R.W.B. Lewis wrote also, toward the end of his book, of the continued presence of Jameses in Bailieborough in County Cavan, Ireland, until the death of Bobby James there in 1932 at the age of ninety-two. It was from Bailieborough sometime between 1789 and 1794 that William James, later of Albany, set out for the United States, where he made a fortune “based on shrewd merchandizing and opportunistic land speculation in Albany as well as on his stake in the Erie canal,” as Paul Fisher writes. At his death in 1832, William James, a staunch Presbyterian, was one of the richest men in New York State. In his will he attempted to disinherit Henry, the fifth of his eleven children, because of his drinking habits. His inheritance restored, Henry James Senior devoted his life to freethinking, replacing his father’s stern authority with his own immense questing, restless spirit. In 1840, he married Mary Walsh, also of Irish Presbyterian stock, whom he had met at her family’s home in Washington Square in New York.
They had two children in quick succession. William was born in 1842; fifteen months later, Henry James Senior, who had a tendency toward restlessness, wrote to Emerson, whose work he admired and whom he had befriended, that “another fine little boy…preaches to me that I must be settled at home.” This was Henry, who became the novelist.
But the father had no intention of settling at home, much to Emerson’s horror. “Every week,” Emerson wrote, “I hear of some conspicuous American who is embarking for France or Germany and every such departure is a virtual postponement of the traveller’s own work & endeavour.”
In England, Henry James Senior, who had crossed the ocean with his wife, his sister-in-law, a nursemaid, and two infant sons, befriended Thomas Carlyle, who wrote to Emerson:
James is a very good fellow, better and better as we see him more—Something shy and skittish in the man; but a brave heart intrinsically…. He confirms an observation of mine…that a stammering man is never a worthless one.
Jane Carlyle noticed Henry James Senior’s wooden leg, a result of an accident when he was thirteen.
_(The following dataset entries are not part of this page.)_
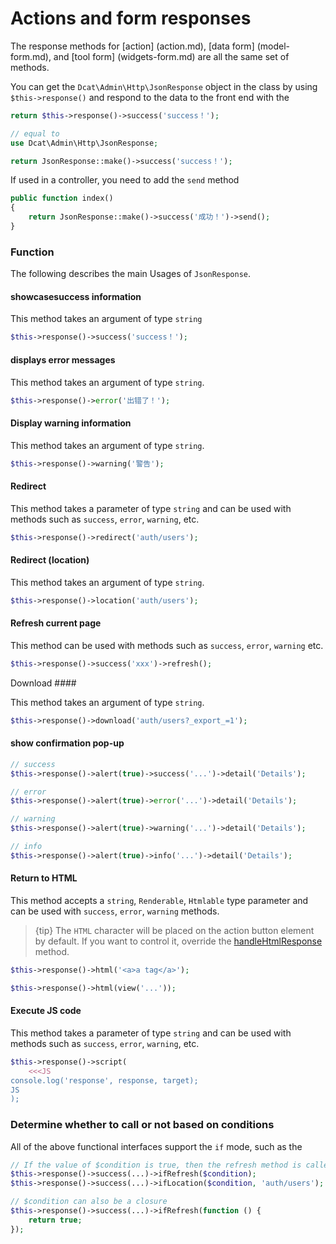 # Actions and form responses

The response methods for [action] (action.md), [data form] (model-form.md), and [tool form] (widgets-form.md) are all the same set of methods.

You can get the `Dcat\Admin\Http\JsonResponse` object in the class by using `$this->response()` and respond to the data to the front end with the

```php
return $this->response()->success('success！');

// equal to
use Dcat\Admin\Http\JsonResponse;

return JsonResponse::make()->success('success！');
```

If used in a controller, you need to add the `send` method

```php
public function index()
{
    return JsonResponse::make()->success('成功！')->send();
}
```


### Function
The following describes the main Usages of `JsonResponse`.


#### showcasesuccess information

This method takes an argument of type `string`

```php
$this->response()->success('success！');
```

#### displays error messages

This method takes an argument of type `string`.

```php
$this->response()->error('出错了！');
```

#### Display warning information

This method takes an argument of type `string`.

```php
$this->response()->warning('警告');
```

#### Redirect

This method takes a parameter of type `string` and can be used with methods such as `success`, `error`, `warning`, etc.

```php
$this->response()->redirect('auth/users');
```

#### Redirect (location)

This method takes an argument of type `string`.

```php
$this->response()->location('auth/users');
```

#### Refresh current page

This method can be used with methods such as `success`, `error`, `warning` etc.

```php
$this->response()->success('xxx')->refresh();
```

Download ####

This method takes an argument of type `string`.

```php
$this->response()->download('auth/users?_export_=1');
```

#### show confirmation pop-up

```php
// success
$this->response()->alert(true)->success('...')->detail('Details');

// error
$this->response()->alert(true)->error('...')->detail('Details');

// warning
$this->response()->alert(true)->warning('...')->detail('Details');

// info
$this->response()->alert(true)->info('...')->detail('Details');
```

#### Return to HTML

This method accepts a `string`, `Renderable`, `Htmlable` type parameter and can be used with `success`, `error`, `warning` methods.

> {tip} The `HTML` character will be placed on the action button element by default. If you want to control it, override the [handleHtmlResponse](#handleHtmlResponse) method.

```php
$this->response()->html('<a>a tag</a>');

$this->response()->html(view('...'));
```

#### Execute JS code

This method takes a parameter of type `string` and can be used with methods such as `success`, `error`, `warning`, etc.

```php
$this->response()->script(
	<<<JS
console.log('response', response, target);	
JS	
);
```

### Determine whether to call or not based on conditions

All of the above functional interfaces support the `if` mode, such as the

```php
// If the value of $condition is true, then the refresh method is called
$this->response()->success(...)->ifRefresh($condition);
$this->response()->success(...)->ifLocation($condition, 'auth/users');

// $condition can also be a closure
$this->response()->success(...)->ifRefresh(function () {
    return true;
});
```

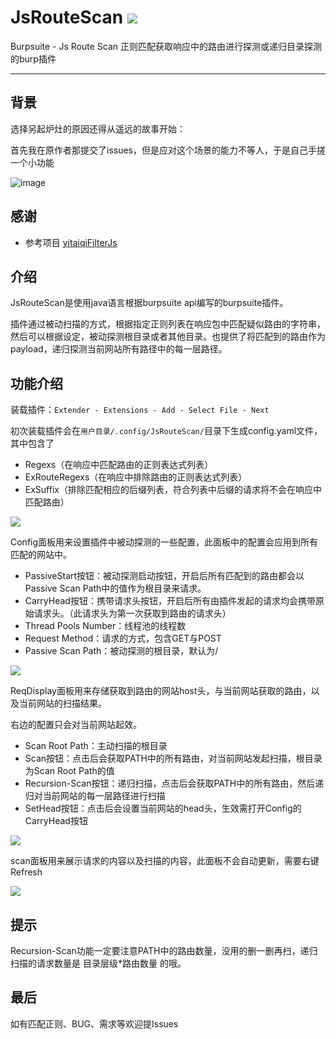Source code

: # JsRouteScan <img src="https://komarev.com/ghpvc/?username=JsRouteScan" />
Burpsuite - Js Route Scan 正则匹配获取响应中的路由进行探测或递归目录探测的burp插件

***

## 背景
选择另起炉灶的原因还得从遥远的故事开始：

首先我在原作者那提交了issues，但是应对这个场景的能力不等人，于是自己手搓一个小功能

![image](https://github.com/zwjjustdoit/JsRouteScan/assets/50495555/8dd2e1bb-768f-4c5b-91db-ffcfde3cba64)


## 感谢

* 参考项目 [yitaiqiFilterJs](https://github.com/fKzhangsa/FilterJs)

## 介绍

JsRouteScan是使用java语言根据burpsuite api编写的burpsuite插件。

插件通过被动扫描的方式，根据指定正则列表在响应包中匹配疑似路由的字符串，然后可以根据设定，被动探测根目录或者其他目录。也提供了将匹配到的路由作为payload，递归探测当前网站所有路径中的每一层路径。

## 功能介绍

装载插件：``` Extender - Extensions - Add - Select File - Next ```

初次装载插件会在```用户目录/.config/JsRouteScan/```目录下生成config.yaml文件，其中包含了 

* Regexs（在响应中匹配路由的正则表达式列表）
* ExRouteRegexs（在响应中排除路由的正则表达式列表）
* ExSuffix（排除匹配相应的后缀列表，符合列表中后缀的请求将不会在响应中匹配路由）

<img src="./img/yaml.jpg">

Config面板用来设置插件中被动探测的一些配置，此面板中的配置会应用到所有匹配的网站中。

* PassiveStart按钮：被动探测启动按钮，开启后所有匹配到的路由都会以Passive Scan Path中的值作为根目录来请求。
* CarryHead按钮：携带请求头按钮，开启后所有由插件发起的请求均会携带原始请求头。（此请求头为第一次获取到路由的请求头）
* Thread Pools Number：线程池的线程数
* Request Method：请求的方式，包含GET与POST
* Passive Scan Path：被动探测的根目录，默认为/

<img src="./img/config.jpg">

ReqDisplay面板用来存储获取到路由的网站host头，与当前网站获取的路由，以及当前网站的扫描结果。

右边的配置只会对当前网站起效。

* Scan Root Path：主动扫描的根目录
* Scan按钮：点击后会获取PATH中的所有路由，对当前网站发起扫描，根目录为Scan Root Path的值
* Recursion-Scan按钮：递归扫描，点击后会获取PATH中的所有路由，然后递归对当前网站的每一层路径进行扫描
* SetHead按钮：点击后会设置当前网站的head头，生效需打开Config的CarryHead按钮

<img src="./img/ReqDisplay.jpg">

scan面板用来展示请求的内容以及扫描的内容，此面板不会自动更新，需要右键Refresh

<img src="./img/scan.jpg">

## 提示

​	Recursion-Scan功能一定要注意PATH中的路由数量，没用的删一删再扫，递归扫描的请求数量是 目录层级*路由数量 的哦。

## 最后
如有匹配正则、BUG、需求等欢迎提Issues

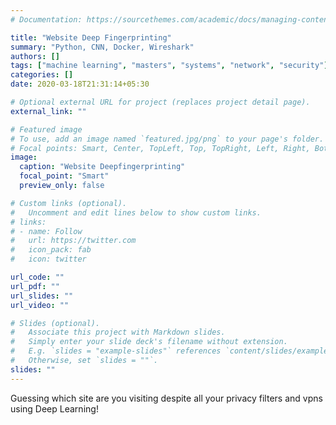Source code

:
 ```yaml
---
# Documentation: https://sourcethemes.com/academic/docs/managing-content/

title: "Website Deep Fingerprinting"
summary: "Python, CNN, Docker, Wireshark"
authors: []
tags: ["machine learning", "masters", "systems", "network", "security"]
categories: []
date: 2020-03-18T21:31:14+05:30

# Optional external URL for project (replaces project detail page).
external_link: ""

# Featured image
# To use, add an image named `featured.jpg/png` to your page's folder.
# Focal points: Smart, Center, TopLeft, Top, TopRight, Left, Right, BottomLeft, Bottom, BottomRight.
image:
  caption: "Website Deepfingerprinting"
  focal_point: "Smart"
  preview_only: false

# Custom links (optional).
#   Uncomment and edit lines below to show custom links.
# links:
# - name: Follow
#   url: https://twitter.com
#   icon_pack: fab
#   icon: twitter

url_code: ""
url_pdf: ""
url_slides: ""
url_video: ""

# Slides (optional).
#   Associate this project with Markdown slides.
#   Simply enter your slide deck's filename without extension.
#   E.g. `slides = "example-slides"` references `content/slides/example-slides.md`.
#   Otherwise, set `slides = ""`.
slides: ""
---
```


Guessing which site are you visiting despite all your privacy filters and vpns using Deep Learning!
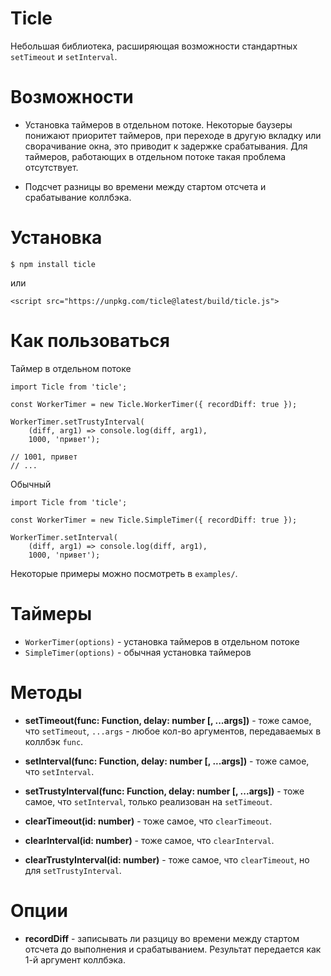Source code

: # Ticle

Небольшая библиотека, расширяющая возможности стандартных `setTimeout` и `setInterval`. 

# Возможности

 * Установка таймеров в отдельном потоке. Некоторые баузеры понижают приоритет таймеров, при переходе в другую вкладку или сворачивание окна, это приводит к задержке срабатывания. Для таймеров, работающих в отдельном потоке такая проблема отсутствует.
 
 * Подсчет разницы во времени между стартом отсчета и срабатывание коллбэка.
 
# Установка 
 ```
 $ npm install ticle
 ```
 или
 ```
 <script src="https://unpkg.com/ticle@latest/build/ticle.js">
 ```
# Как пользоваться

Таймер в отдельном потоке
```
import Ticle from 'ticle';

const WorkerTimer = new Ticle.WorkerTimer({ recordDiff: true });

WorkerTimer.setTrustyInterval(
    (diff, arg1) => console.log(diff, arg1),
    1000, 'привет');

// 1001, привет
// ...
```
Обычный
```
import Ticle from 'ticle';

const WorkerTimer = new Ticle.SimpleTimer({ recordDiff: true });

WorkerTimer.setInterval(
    (diff, arg1) => console.log(diff, arg1),
    1000, 'привет');
```

Некоторые примеры можно посмотреть в `examples/`.

# Таймеры

* `WorkerTimer(options)` - установка таймеров в отдельном потоке
* `SimpleTimer(options)` - обычная установка таймеров

# Методы

* **setTimeout(func: Function, delay: number [, ...args])** - тоже самое, что `setTimeout`, `...args` - любое кол-во аргументов, передаваемых в коллбэк `func`.

* **setInterval(func: Function, delay: number [, ...args])** - тоже самое, что `setInterval`.

* **setTrustyInterval(func: Function, delay: number [, ...args])** - тоже самое, что `setInterval`, только реализован на `setTimeout`.

* **clearTimeout(id: number)** - тоже самое, что `clearTimeout`.

* **clearInterval(id: number)** - тоже самое, что `clearInterval`.

* **clearTrustyInterval(id: number)** - тоже самое, что `clearTimeout`, но для `setTrustyInterval`.

# Опции

* **recordDiff** - записывать ли разцицу во времени между стартом отсчета до выполнения и срабатыванием. Результат передается как 1-й аргумент коллбэка.
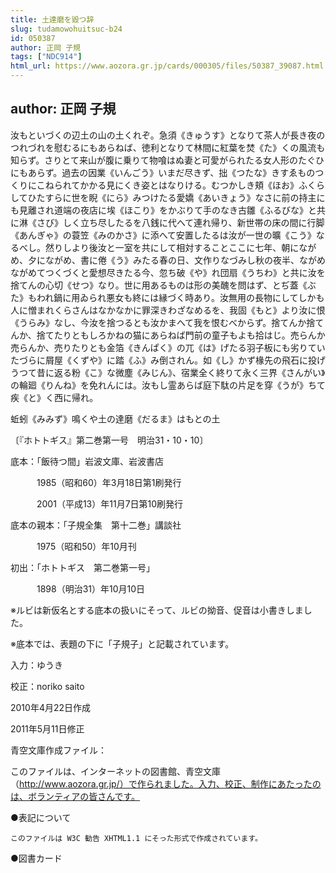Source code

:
 ```yaml
---
title: 土達磨を毀つ辞
slug: tudamowohuitsuc-b24
id: 050387
author: 正岡 子規
tags: ["NDC914"]
html_url: https://www.aozora.gr.jp/cards/000305/files/50387_39087.html
---
```


## author: 正岡 子規

汝もといづくの辺土の山の土くれぞ。急須《きゅうす》となりて茶人が長き夜のつれづれを慰むるにもあらねば、徳利となりて林間に紅葉を焚《た》くの風流も知らず。さりとて来山が腹に乗りて物喰はぬ妻と可愛がられたる女人形のたぐひにもあらず。過去の因業《いんごう》いまだ尽きず、拙《つたな》きすゑものつくりにこねられてかかる見にくき姿とはなりける。むつかしき頬《ほお》ふくらしてひたすらに世を睨《にら》みつけたる愛嬌《あいきょう》なさに前の持主にも見離され道端の夜店に埃《ほこり》をかぶりて手のなき古雛《ふるびな》と共に淋《さび》しく立ち尽したるを八銭に代へて連れ帰り、新世帯の床の間に行脚《あんぎゃ》の蓑笠《みのかさ》に添へて安置したるは汝が一世の曠《こう》なるべし。然りしより後汝と一室を共にして相対することここに七年、朝にながめ、夕にながめ、書に倦《う》みたる春の日、文作りなづみし秋の夜半、ながめながめてつくづくと愛想尽きたる今、忽ち破《や》れ団扇《うちわ》と共に汝を捨てんの心切《せつ》なり。世に用あるものは形の美醜を問はず、とぢ蓋《ぶた》もわれ鍋に用ゐられ悪女も終には縁づく時あり。汝無用の長物にしてしかも人に憎まれくらさんはなかなかに罪深きわざなめるを、我固《もと》より汝に恨《うらみ》なし、今汝を捨つるとも汝かまへて我を恨むべからず。捨てんか捨てんか、捨てたりともしろかねの猫にあらねば門前の童子もよも拾はじ。売らんか売らんか、売りたりとも金箔《きんぱく》の兀《は》げたる羽子板にも劣りていたづらに屑屋《くずや》に踏《ふ》み倒されん。如《し》かず椽先の飛石に投げうつて昔に返る粉《こ》な微塵《みじん》、宿業全く終りて永く三界《さんがい》の輪廻《りんね》を免れんには。汝もし霊あらば庭下駄の片足を穿《うが》ちて疾《と》く西に帰れ。


蚯蚓《みみず》鳴くや土の達磨《だるま》はもとの土



〔『ホトトギス』第二巻第一号　明治31・10・10〕













底本：「飯待つ間」岩波文庫、岩波書店

　　　1985（昭和60）年3月18日第1刷発行

　　　2001（平成13）年11月7日第10刷発行

底本の親本：「子規全集　第十二巻」講談社

　　　1975（昭和50）年10月刊

初出：「ホトトギス　第二巻第一号」

　　　1898（明治31）年10月10日

※ルビは新仮名とする底本の扱いにそって、ルビの拗音、促音は小書きしました。

※底本では、表題の下に「子規子」と記載されています。

入力：ゆうき

校正：noriko saito

2010年4月22日作成

2011年5月11日修正

青空文庫作成ファイル：

このファイルは、インターネットの図書館、青空文庫（http://www.aozora.gr.jp/）で作られました。入力、校正、制作にあたったのは、ボランティアの皆さんです。











●表記について


	このファイルは W3C 勧告 XHTML1.1 にそった形式で作成されています。







●図書カード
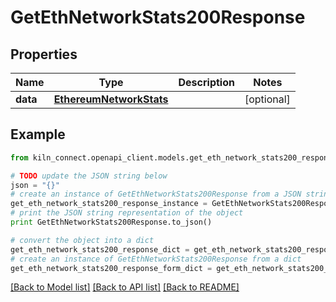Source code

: # GetEthNetworkStats200Response


## Properties
Name | Type | Description | Notes
------------ | ------------- | ------------- | -------------
**data** | [**EthereumNetworkStats**](EthereumNetworkStats.md) |  | [optional] 

## Example

```python
from kiln_connect.openapi_client.models.get_eth_network_stats200_response import GetEthNetworkStats200Response

# TODO update the JSON string below
json = "{}"
# create an instance of GetEthNetworkStats200Response from a JSON string
get_eth_network_stats200_response_instance = GetEthNetworkStats200Response.from_json(json)
# print the JSON string representation of the object
print GetEthNetworkStats200Response.to_json()

# convert the object into a dict
get_eth_network_stats200_response_dict = get_eth_network_stats200_response_instance.to_dict()
# create an instance of GetEthNetworkStats200Response from a dict
get_eth_network_stats200_response_form_dict = get_eth_network_stats200_response.from_dict(get_eth_network_stats200_response_dict)
```
[[Back to Model list]](../README.md#documentation-for-models) [[Back to API list]](../README.md#documentation-for-api-endpoints) [[Back to README]](../README.md)



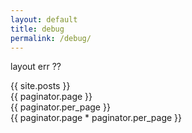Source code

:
```yaml
---
layout: default
title: debug
permalink: /debug/
---
```


layout err ??

{{ site.posts }}<br />
{{ paginator.page }}<br />
{{ paginator.per_page }}<br />
{{ paginator.page * paginator.per_page }}<br />

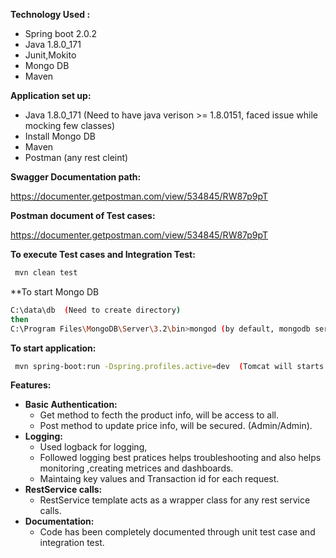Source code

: 
**Technology Used :**

 - Spring boot 2.0.2
 - Java 1.8.0_171 
 - Junit,Mokito 
 - Mongo DB 
 - Maven 
 
**Application set up:**

 - Java 1.8.0_171 (Need to have java verison >= 1.8.0151, faced issue while mocking few classes)
 - Install Mongo DB  
 - Maven 
 - Postman (any rest cleint)
 
 
**Swagger Documentation path:**

https://documenter.getpostman.com/view/534845/RW87p9pT

**Postman document of Test cases:**

https://documenter.getpostman.com/view/534845/RW87p9pT

 
**To execute Test cases and Integration Test:**

 ```sh
  mvn clean test
```
**To start Mongo DB
 
 ```sh
C:\data\db  (Need to create directory)
then 
C:\Program Files\MongoDB\Server\3.2\bin>mongod (by default, mongodb server will start at port 27017)
```

**To start application:**
 
 ```sh
  mvn spring-boot:run -Dspring.profiles.active=dev  (Tomcat will starts on default port 8080)
```
**Features:**
 - **Basic Authentication:**
    - Get method to fecth the product info, will be access to all.
    - Post method to update price info, will be secured. (Admin/Admin).
- **Logging:**
    - Used logback for logging, 
    - Followed logging best pratices helps troubleshooting and also helps monitoring ,creating metrices and dashboards.
    - Maintaing key values and Transaction id for each request.  
 - **RestService calls:**
    - RestService template acts as a wrapper class for any rest service calls.    
- **Documentation:**
    - Code has been completely documented through unit test case and integration test.
 
 






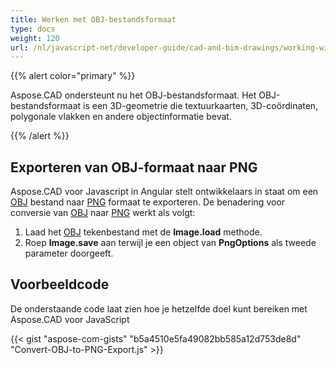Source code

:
 ```yaml
---
title: Werken met OBJ-bestandsformaat
type: docs
weight: 120
url: /nl/javascript-net/developer-guide/cad-and-bim-drawings/working-with-obj-file-format/
---
```


{{% alert color="primary" %}}

Aspose.CAD ondersteunt nu het OBJ-bestandsformaat. Het OBJ-bestandsformaat is een 3D-geometrie die textuurkaarten, 3D-coördinaten, polygonale vlakken en andere objectinformatie bevat.

{{% /alert %}}

## **Exporteren van OBJ-formaat naar PNG**

Aspose.CAD voor Javascript in Angular stelt ontwikkelaars in staat om een [OBJ](https://docs.fileformat.com/3d/obj/) bestand naar [PNG](https://docs.fileformat.com/image/png/) formaat te exporteren. De benadering voor conversie van [OBJ](https://docs.fileformat.com/3d/obj/) naar [PNG](https://docs.fileformat.com/image/png/) werkt als volgt:

1. Laad het [OBJ](https://docs.fileformat.com/3d/obj/) tekenbestand met de **Image.load** methode.
1. Roep **Image.save** aan terwijl je een object van **PngOptions** als tweede parameter doorgeeft.

## Voorbeeldcode

De onderstaande code laat zien hoe je hetzelfde doel kunt bereiken met Aspose.CAD voor JavaScript

{{< gist "aspose-com-gists" "b5a4510e5fa49082bb585a12d753de8d" "Convert-OBJ-to-PNG-Export.js" >}}
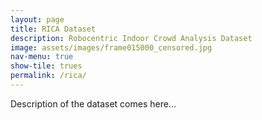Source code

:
 ```yaml
---
layout: page
title: RICA Dataset
description: Robocentric Indoor Crowd Analysis Dataset
image: assets/images/frame015000_censored.jpg
nav-menu: true
show-tile: trues
permalink: /rica/
---
```


<p>Description of the dataset comes here...</p>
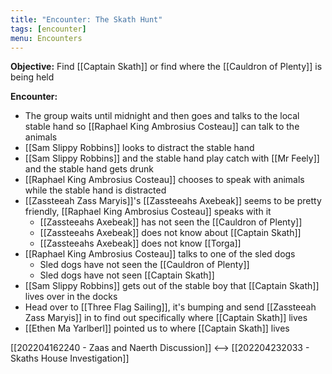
 ```yaml
---
title: "Encounter: The Skath Hunt"
tags: [encounter]
menu: Encounters
---
```

**Objective:** Find [[Captain Skath]] or find where the [[Cauldron of Plenty]] is being held

**Encounter:**
- The group waits until midnight and then goes and talks to the local stable hand so [[Raphael King Ambrosius Costeau]] can talk to the animals
- [[Sam Slippy Robbins]] looks to distract the stable hand
- [[Sam Slippy Robbins]] and the stable hand play catch with [[Mr Feely]] and the stable hand gets drunk
- [[Raphael King Ambrosius Costeau]] chooses to speak with animals while the stable hand is distracted
- [[Zassteeah Zass Maryis]]'s [[Zassteeahs Axebeak]] seems to be pretty friendly, [[Raphael King Ambrosius Costeau]] speaks with it
	- [[Zassteeahs Axebeak]] has not seen the [[Cauldron of Plenty]]
	- [[Zassteeahs Axebeak]] does not know about [[Captain Skath]]
	- [[Zassteeahs Axebeak]] does not know [[Torga]]
- [[Raphael King Ambrosius Costeau]] talks to one of the sled dogs
	- Sled dogs have not seen the [[Cauldron of Plenty]]
	- Sled dogs have not seen [[Captain Skath]]
- [[Sam Slippy Robbins]] gets out of the stable boy that [[Captain Skath]] lives over in the docks
- Head over to [[Three Flag Sailing]], it's bumping and send [[Zassteeah Zass Maryis]] in to find out specifically where [[Captain Skath]] lives
- [[Ethen Ma Yarlberl]] pointed us to where [[Captain Skath]] lives

 [[202204162240 - Zaas and Naerth Discussion]] <--> [[202204232033 - Skaths House Investigation]]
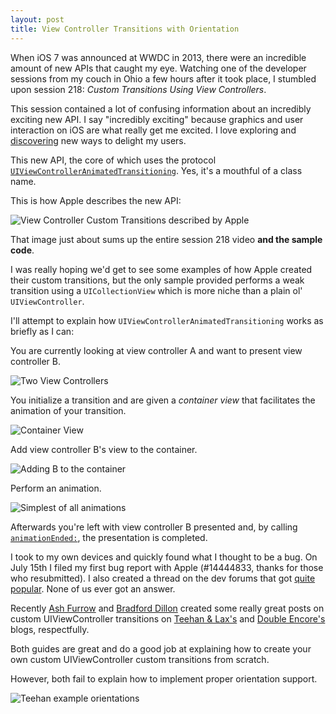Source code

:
 ```yaml
---
layout: post
title: View Controller Transitions with Orientation
---
```


When iOS 7 was announced at WWDC in 2013, there were an incredible amount of new APIs that caught my eye. Watching one of the developer sessions from my couch in Ohio a few hours after it took place, I stumbled upon session 218: *Custom Transitions Using View Controllers*.

This session contained a lot of confusing information about an incredibly exciting new API. I say "incredibly exciting" because graphics and user interaction on iOS are what really get me excited. I love exploring and [discovering](http://capptivate.co/) new ways to delight my users.

This new API, the core of which uses the protocol [<code>UIViewControllerAnimatedTransitioning</code>](https://developer.apple.com/library/ios/documentation/UIKit/Reference/UIViewControllerAnimatedTransitioning_Protocol/Reference/Reference.html). Yes, it's a mouthful of a class name.

This is how Apple describes the new API:

![View Controller Custom Transitions described by Apple](http://whoisryannystrom.com/img/2013-10-01/teehan.jgp)

That image just about sums up the entire session 218 video **and the sample code**.

I was really hoping we'd get to see some examples of how Apple created their custom transitions, but the only sample provided performs a weak transition using a <code>UICollectionView</code> which is more niche than a plain ol' <code>UIViewController</code>.

I'll attempt to explain how <code>UIViewControllerAnimatedTransitioning</code> works as briefly as I can:

You are currently looking at view controller A and want to present view controller B.

![Two View Controllers](http://whoisryannystrom.com/img/2013-10-01/1.jpg)

You initialize a transition and are given a *container view* that facilitates the animation of your transition.

![Container View](http://whoisryannystrom.com/img/2013-10-01/2.jpg)

Add view controller B's view to the container.

![Adding B to the container](http://whoisryannystrom.com/img/2013-10-01/3.jpg)

Perform an animation.

![Simplest of all animations](http://whoisryannystrom.com/img/2013-10-01/4.jpg)

Afterwards you're left with view controller B presented and, by calling [<code>animationEnded:</code>](https://developer.apple.com/library/ios/documentation/UIKit/Reference/UIViewControllerAnimatedTransitioning_Protocol/Reference/Reference.html#//apple_ref/occ/intfm/UIViewControllerAnimatedTransitioning/animationEnded:), the presentation is completed.

I took to my own devices and quickly found what I thought to be a bug. On July 15th I filed my first bug report with Apple (#14444833, thanks for those who resubmitted). I also created a thread on the dev forums that got [quite popular](https://devforums.apple.com/message/898394). None of us ever got an answer.

Recently [Ash Furrow](https://twitter.com/ashfurrow) and [Bradford Dillon](https://twitter.com/jbradforddillon) created some really great posts on custom UIViewController transitions on [Teehan & Lax's](http://www.teehanlax.com/blog/custom-uiviewcontroller-transitions/) and [Double Encore's](http://www.doubleencore.com/2013/09/ios-7-custom-transitions/) blogs, respectfully.

Both guides are great and do a good job at explaining how to create your own custom UIViewController custom transitions from scratch. 

However, both fail to explain how to implement proper orientation support.

![Teehan example orientations](http://cl.ly/image/3I420r0O2M3M/teehan.png)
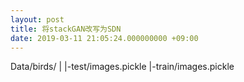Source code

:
```yaml
---
layout: post
title: 将stackGAN改写为SDN
date: 2019-03-11 21:05:24.000000000 +09:00
---
```



Data/birds/
|
|-test/images.pickle
|-train/images.pickle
He was, she wrote,
“not a bad man”…”nor altogether a fool”—but he has only one leg—that is to say only one real available leg—the other…consisting entirely of cork—Now a man needs to take certain precautions…to use some sort of stick instead of trusting to Providence as this Mr James does. So that every time he moves in the room…one awaits with horror to see him rush down among the tea-cups, or walk out thro the window glass, or pitch himself foremost into the grate!
His wife and sister-in-law, she noted, “giggled incessantly, and wore black stockings with light colour[e]d dresses.”
The James ménage moved from London to Paris and then back to England where they rented Frogmore Cottage at Windsor from the Duchess of Kent. It was here that Henry Senior suffered an attack of hysteria, which filled him with fear as, alone in the house, he sensed “some damned shape squatting invisible to [him] within the precincts of the room.” This, Paul Fisher points out, could easily have been caused by drink, but its shivering victim later came to the view that he had undergone what Swedenborg called “a vastation.” Thus the Swedish philosopher replaced Emerson and Carlyle in Henry James Senior’s pantheon of saviors.
Once back in New York and then in Albany, where he moved for two years, the victim of the vastation began to correspond with other Swedenborgians, calling his next son, born in 1845, Garth Wilkinson after one of the most enthusiastic of them. Another son, Bob, was born in 1846. The Jameses finally moved back to New York and into a house, their first, on West Fourteenth Street. Their last child, Alice, was born in 1848.
The father of the five young Jameses did not cease his explorations; he flirted with socialism and with free love; he wrote many letters and gave lectures to whoever would listen to him. His wife, as Paul Fisher makes clear, learned to manage his “health and emotional stability” and ignore his more recondite and peculiar views. Of erotic passion, he wrote to a friend:
Who will then ever be caught in that foolish snare again? I did nothing but tumble into it from my boyhood to my marriage; since which great disillusioning—yes!—I feel that the only lovable person is one who does not permit himself to be loved.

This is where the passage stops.